Block’s Definition of Covenant
Daniel Block’s Covenant: The Framework of God’s Grand Plan of Redemption is a big book around 700 pages long. It is very noteworthy when a prominent OT scholar takes up the challenge to write a book on the biblical covenants, and I am grateful to have such a work to study and repair to.
One of the most important tasks that lies before a writer of such a book is that of definition. If you are going to be writing about the covenants then it is well to put forward a decent definition of just what a covenant; a biblical covenant no less, is. Here is Block’s definition:
A covenant is a formally confirmed agreement between two or more parties that creates, formalizes, or governs a relationship that does not naturally exist or a natural relationship that may have been broken or disintegrated…Covenants typically involve solemn commitments establishing the privileges and obligations that attend agreements. (1).

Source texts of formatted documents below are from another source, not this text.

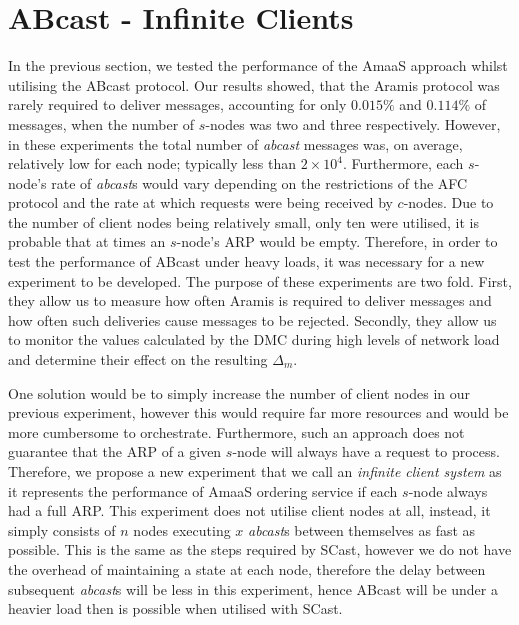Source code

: \section{ABcast - Infinite Clients}
    In the previous section, we tested the performance of the \textsf{AmaaS} approach whilst utilising the \textsf{ABcast} protocol.  Our results showed, that the \textsf{Aramis} protocol was rarely required to deliver messages, accounting for only $0.015\%$ and $0.114\%$ of messages, when the number of $s$-nodes was two and three respectively.  However, in these experiments the total number of \emph{abcast} messages was, on average, relatively low for each node; typically less than $2 \times 10^4$.  Furthermore, each $s$-node's rate of \emph{abcast}s would vary depending on the restrictions of the AFC protocol and the rate at which requests were being received by $c$-nodes.  Due to the number of client nodes being relatively small, only ten were utilised, it is probable that at times an $s$-node's ARP would be empty.  Therefore, in order to test the performance of \textsf{ABcast} under heavy loads, it was necessary for a new experiment to be developed.  The purpose of these experiments are two fold.  First, they allow us to measure how often \textsf{Aramis} is required to deliver messages and how often such deliveries cause messages to be rejected.  Secondly, they allow us to monitor the values calculated by the DMC during high levels of network load and determine their effect on the resulting $\Delta_m$.  
    
    One solution would be to simply increase the number of client nodes in our previous experiment, however this would require far more resources and would be more cumbersome to orchestrate.  Furthermore, such an approach does not guarantee that the ARP of a given $s$-node will always have a request to process.  Therefore, we propose a new experiment that we call an \emph{infinite client system} as it represents the performance of \textsf{AmaaS} ordering service if each $s$-node always had a full ARP.  This experiment does not utilise client nodes at all, instead, it simply consists of $n$ nodes executing $x$ \emph{abcast}s between themselves as fast as possible.  This is the same as the steps required by \textsf{SCast}, however we do not have the overhead of maintaining a state at each node, therefore the delay between subsequent \emph{abcast}s will be less in this experiment, hence \textsf{ABcast} will be under a heavier load then is possible when utilised with \textsf{SCast}. 
    
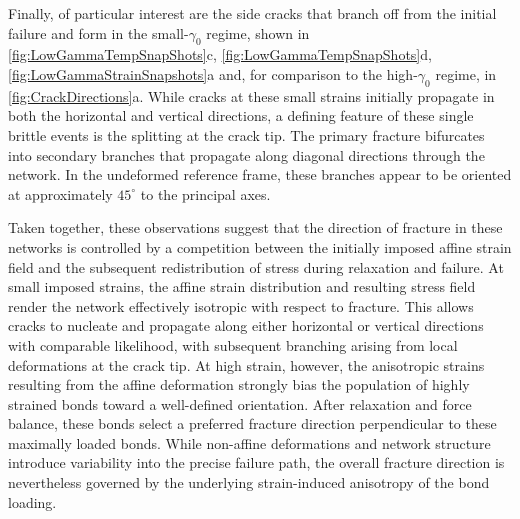 Finally, of particular interest are the side cracks that branch off from the initial failure and form in the small-$\gamma_0$ regime, shown in \cref{fig:LowGammaTempSnapShots}c, \cref{fig:LowGammaTempSnapShots}d, \cref{fig:LowGammaStrainSnapshots}a and, for comparison to the high-$\gamma_0$ regime, in \cref{fig:CrackDirections}a. While cracks at these small strains initially propagate in both the horizontal and vertical directions, a defining feature of these single brittle events is the splitting at the crack tip. The primary fracture bifurcates into secondary branches that propagate along diagonal directions through the network. In the undeformed reference frame, these branches appear to be oriented at approximately $45^\circ$ to the principal axes.


Taken together, these observations suggest that the direction of fracture in these networks is controlled by a competition between the initially imposed affine strain field and the subsequent redistribution of stress during relaxation and failure. At small imposed strains, the affine strain distribution and resulting stress field render the network effectively isotropic with respect to fracture. This allows cracks to nucleate and propagate along either horizontal or vertical directions with comparable likelihood, with subsequent branching arising from local deformations at the crack tip. At high strain, however, the anisotropic strains resulting from the affine deformation strongly bias the population of highly strained bonds toward a well-defined orientation. After relaxation and force balance, these bonds select a preferred fracture direction perpendicular to these maximally loaded bonds. While non-affine deformations and network structure introduce variability into the precise failure path, the overall fracture direction is nevertheless governed by the underlying strain-induced anisotropy of the bond loading.


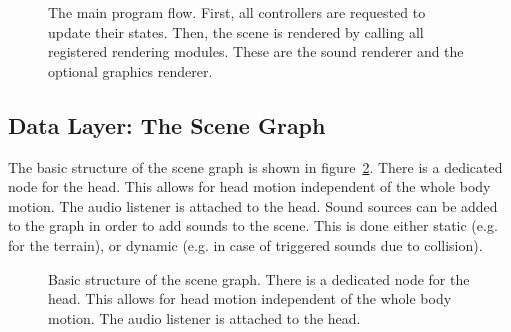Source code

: \documentclass{article}
\begin{document}
\begin{figure}
\centering
{}
\caption{The main program flow. First, all controllers are requested to update
their states. Then, the scene is rendered by calling all registered rendering
modules. These are the sound renderer and the optional graphics renderer.}
\label{fig:mainloop}
\end{figure}

\subsection{Data Layer: The Scene Graph}

The basic structure of the scene graph is shown in figure~\ref{fig:graph}.
There is a dedicated node for the head. This allows for head motion independent
of the whole body motion. The audio listener is attached to the head. Sound
sources can be added to the graph in order to add sounds to the scene. This is
done either static (e.g. for the terrain), or dynamic (e.g. in case of
triggered sounds due to collision).

\begin{figure}
\centering
{}

\caption{Basic structure of the scene graph. There is a dedicated node for the
head. This allows for head motion independent of the whole body motion. The
audio listener is attached to the head.}
\label{fig:graph}
\end{figure}
\end{document}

This definition is somewhat unlike what one usually finds, but it includes the important items such as formality, the relationship between the parties, and the solemn commitments (read oath). In Covenant Theology the covenants that we read about in the Bible, such as those involving Noah, Abraham, Moses, and David are understood to be manifestations of other covenants which, confusingly, are not to be found in the Bible. These covenants are the covenants of redemption, works, and grace, the latter of which is instanced in the covenants we can see; i.e. Noah, Abraham, etc. Block is having nothing of this. although he is nice about it, on several occasions he makes it clear that he sees no covenants in the early chapters of the Bible. On page 46 he writes,
[I]f covenants involve formal procedures to create a relationship that does not exist naturally or to reestablish relationships that have been ruptured, then we cannot define Adam and Eve’s relationship with God in Genesis 2 – 3 as covenantal.

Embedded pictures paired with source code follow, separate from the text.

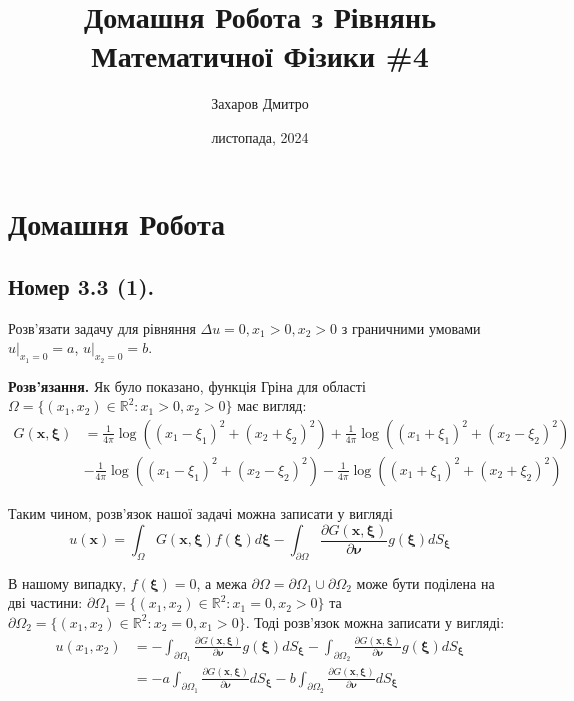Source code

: \documentclass{hw_template}
\title{\huge\sffamily\bfseries Домашня Робота з Рівнянь Математичної Фізики \#4}
\author{\Large\sffamily Захаров Дмитро}
\date{\sffamily 9 листопада, 2024}
\begin{document}
\pagestyle{fancy}

\maketitle

\tableofcontents

\pagebreak

\section{Домашня Робота}

\subsection{Номер 3.3 (1).}

\begin{problem}
    Розв'язати задачу для рівняння $\Delta u = 0, x_1 > 0, x_2 > 0$ з граничними
    умовами $u\Big|_{x_1=0} = a$, $u\Big|_{x_2 = 0} = b$.
\end{problem}

\textbf{Розв'язання.} Як було показано, функція Гріна для області $\Omega = \{(x_1,x_2) \in \mathbb{R}^2: x_1 > 0, x_2 > 0\}$ має вигляд:
\begin{align*}
    G(\mathbf{x},\boldsymbol{\xi}) &= \frac{1}{4\pi}\log ((x_1-\xi_1)^2+(x_2+\xi_2)^2) + \frac{1}{4\pi}\log((x_1+\xi_1)^2+(x_2-\xi_2)^2) \\
    & -\frac{1}{4\pi}\log ((x_1-\xi_1)^2 + (x_2-\xi_2)^2) - \frac{1}{4\pi}\log((x_1+\xi_1)^2+(x_2+\xi_2)^2)
\end{align*}

Таким чином, розв'язок нашої задачі можна записати у вигляді
\begin{equation*}
    u(\mathbf{x}) = \int_{\Omega} G(\mathbf{x},\boldsymbol{\xi})f(\boldsymbol{\xi})d\boldsymbol{\xi} - \int_{\partial\Omega} \frac{\partial G(\mathbf{x},\boldsymbol{\xi})}{\partial \boldsymbol{\nu}}g(\boldsymbol{\xi})dS_{\boldsymbol{\xi}}
\end{equation*}

В нашому випадку, $f(\boldsymbol{\xi}) = 0$, а межа $\partial\Omega = \partial\Omega_1 \cup \partial\Omega_2$ може бути поділена на дві
частини: $\partial \Omega_1 = \{ (x_1,x_2) \in \mathbb{R}^2: x_1 = 0, x_2 > 0\}$
та $\partial \Omega_2 = \{ (x_1,x_2) \in \mathbb{R}^2: x_2 = 0, x_1 > 0\}$. Тоді
розв'язок можна записати у вигляді:
\begin{align*}
    u(x_1,x_2) &= -\int_{\partial \Omega_1} \frac{\partial G(\mathbf{x},\boldsymbol{\xi})}{\partial \boldsymbol{\nu}}g(\boldsymbol{\xi})dS_{\boldsymbol{\xi}} -\int_{\partial \Omega_2} \frac{\partial G(\mathbf{x},\boldsymbol{\xi})}{\partial \boldsymbol{\nu}}g(\boldsymbol{\xi})dS_{\boldsymbol{\xi}} \\
    &= -a\int_{\partial \Omega_1} \frac{\partial G(\mathbf{x},\boldsymbol{\xi})}{\partial \boldsymbol{\nu}}dS_{\boldsymbol{\xi}} - b\int_{\partial \Omega_2} \frac{\partial G(\mathbf{x},\boldsymbol{\xi})}{\partial \boldsymbol{\nu}}dS_{\boldsymbol{\xi}}
\end{align*}
\end{document}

He says something similar regarding Genesis 1 on page 24 (cf. 40). In fact he calls life in Eden “precovenantal” (3). This will not endear him to Covenant Theologians, Progressive Covenantlists, or indeed many Dispensationalists who, despite their professed literal hermeneutics insist upon finding Edenic and Adamic covenants in these early chapters of Genesis.
The “Cosmic” and “Adamic” Covenants of Genesis 9.

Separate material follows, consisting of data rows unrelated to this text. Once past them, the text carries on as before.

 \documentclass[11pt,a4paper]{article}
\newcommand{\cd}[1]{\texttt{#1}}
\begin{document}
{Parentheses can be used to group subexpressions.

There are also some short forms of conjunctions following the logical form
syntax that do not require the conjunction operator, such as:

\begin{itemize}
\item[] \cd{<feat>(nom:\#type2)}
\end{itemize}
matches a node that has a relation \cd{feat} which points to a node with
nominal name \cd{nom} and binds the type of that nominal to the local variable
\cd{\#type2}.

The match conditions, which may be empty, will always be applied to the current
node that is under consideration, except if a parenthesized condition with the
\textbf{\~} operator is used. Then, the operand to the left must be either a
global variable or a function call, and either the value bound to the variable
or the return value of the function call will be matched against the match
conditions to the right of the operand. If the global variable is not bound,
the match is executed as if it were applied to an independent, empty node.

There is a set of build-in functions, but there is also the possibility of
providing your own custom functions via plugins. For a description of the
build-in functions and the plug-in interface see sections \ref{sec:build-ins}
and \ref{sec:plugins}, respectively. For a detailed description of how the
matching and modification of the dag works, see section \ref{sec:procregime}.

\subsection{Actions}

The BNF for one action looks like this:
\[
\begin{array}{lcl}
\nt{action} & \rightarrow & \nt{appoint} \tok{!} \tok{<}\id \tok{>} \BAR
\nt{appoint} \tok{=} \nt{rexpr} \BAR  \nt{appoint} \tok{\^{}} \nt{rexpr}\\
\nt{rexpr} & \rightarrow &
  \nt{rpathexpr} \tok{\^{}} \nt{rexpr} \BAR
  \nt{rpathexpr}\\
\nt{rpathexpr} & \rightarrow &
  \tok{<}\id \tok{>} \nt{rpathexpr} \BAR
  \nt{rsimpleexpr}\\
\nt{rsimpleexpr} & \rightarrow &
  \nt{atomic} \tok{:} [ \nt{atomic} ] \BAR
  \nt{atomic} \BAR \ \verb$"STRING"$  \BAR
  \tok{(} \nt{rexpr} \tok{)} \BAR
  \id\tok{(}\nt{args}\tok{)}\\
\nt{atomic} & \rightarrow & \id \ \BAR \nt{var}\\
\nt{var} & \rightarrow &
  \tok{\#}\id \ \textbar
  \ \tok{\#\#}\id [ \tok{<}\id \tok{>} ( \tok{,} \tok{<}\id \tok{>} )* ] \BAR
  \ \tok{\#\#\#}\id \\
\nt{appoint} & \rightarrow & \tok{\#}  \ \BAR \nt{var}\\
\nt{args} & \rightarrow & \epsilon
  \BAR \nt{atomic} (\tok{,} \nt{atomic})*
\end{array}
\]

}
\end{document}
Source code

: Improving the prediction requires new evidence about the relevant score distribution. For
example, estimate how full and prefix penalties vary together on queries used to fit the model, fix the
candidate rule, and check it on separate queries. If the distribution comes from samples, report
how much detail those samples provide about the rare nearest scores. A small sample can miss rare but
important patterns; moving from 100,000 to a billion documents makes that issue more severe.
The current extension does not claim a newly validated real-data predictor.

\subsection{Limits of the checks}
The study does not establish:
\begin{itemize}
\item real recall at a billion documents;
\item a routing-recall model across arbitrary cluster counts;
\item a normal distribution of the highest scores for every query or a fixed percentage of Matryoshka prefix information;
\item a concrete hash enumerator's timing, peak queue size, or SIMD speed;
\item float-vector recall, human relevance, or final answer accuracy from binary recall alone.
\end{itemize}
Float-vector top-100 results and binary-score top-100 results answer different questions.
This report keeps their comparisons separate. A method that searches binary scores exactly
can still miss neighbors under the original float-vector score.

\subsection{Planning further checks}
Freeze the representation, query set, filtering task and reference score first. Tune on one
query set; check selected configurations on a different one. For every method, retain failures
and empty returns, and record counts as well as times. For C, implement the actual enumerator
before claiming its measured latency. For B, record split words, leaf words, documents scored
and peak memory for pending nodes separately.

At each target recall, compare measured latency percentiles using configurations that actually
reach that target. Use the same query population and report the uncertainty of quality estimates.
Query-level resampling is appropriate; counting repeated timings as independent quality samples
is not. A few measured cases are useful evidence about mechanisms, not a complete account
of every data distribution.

For Block the first covenants we can identify in Scripture are found in Genesis 9 (37). And this is where things start to get a bit debatable, for Block thinks he sees two covenants there; the first with the world, which he calls the “Cosmic covenant”, and the second with Noah himself, which he calls the “Adamic covenant.” (I know, just keep reading). As for the “Cosmic covenant” he states plainly that this is usually referred to as the “Noachian covenant” (39), but because “Noah’s role is unclear” and there are real cosmic dimensions to the covenant Block thinks “Cosmic covenant” is a better name.
But then there is his “Adamic covenant.” By the term “Adamic” Block means “humanity” not merely Adam. He believes he finds this second covenant in Genesis 9. This is necessitated because Noah and his family were given administrative roles as guardians of the creation (62).
How does one respond to this? I have to admit that I remain unconvinced. For one thing, on the same page (62), and in several other places Block presents Noah as a “second Adam.” But if he is a new Adam then surely he is given dominion and responsibility in similar ways to Adam? And this is borne out by Genesis 9:1-2. Well then, as God’s vice-regent Noah was the representative of creation to God and so the usual term “Noahic covenant” seems entirely appropriate. Accepting this, there is no reason to introduce a novel covenant with Noah called the “Adamic covenant.” Furthermore, although he extracts a lot of data from the text, Block does not hone in on the central verse for this covenant, namely Genesis 9:11, where the oath of God is to be found.
The author tells us a few pages on that, “After Genesis 11 the Adamic covenant recedes into the background” (65). Well, I for one was not sorry to see it go. Yet when one reaches the NT portion of this book, the “Adamic covenant,” in tandem with its near twin, the “Cosmic covenant” raises its head again (see esp. 405-424), although in the case of the “Adamic covenant” I think this is as unnecessary as formerly. As a matter of fact it creates a contradiction because the qualifier “Adamic” in connection with the covenant means “humanity,” but Block will relate it to the man Adam in Rom. 5:12ff. You can’t have it both ways.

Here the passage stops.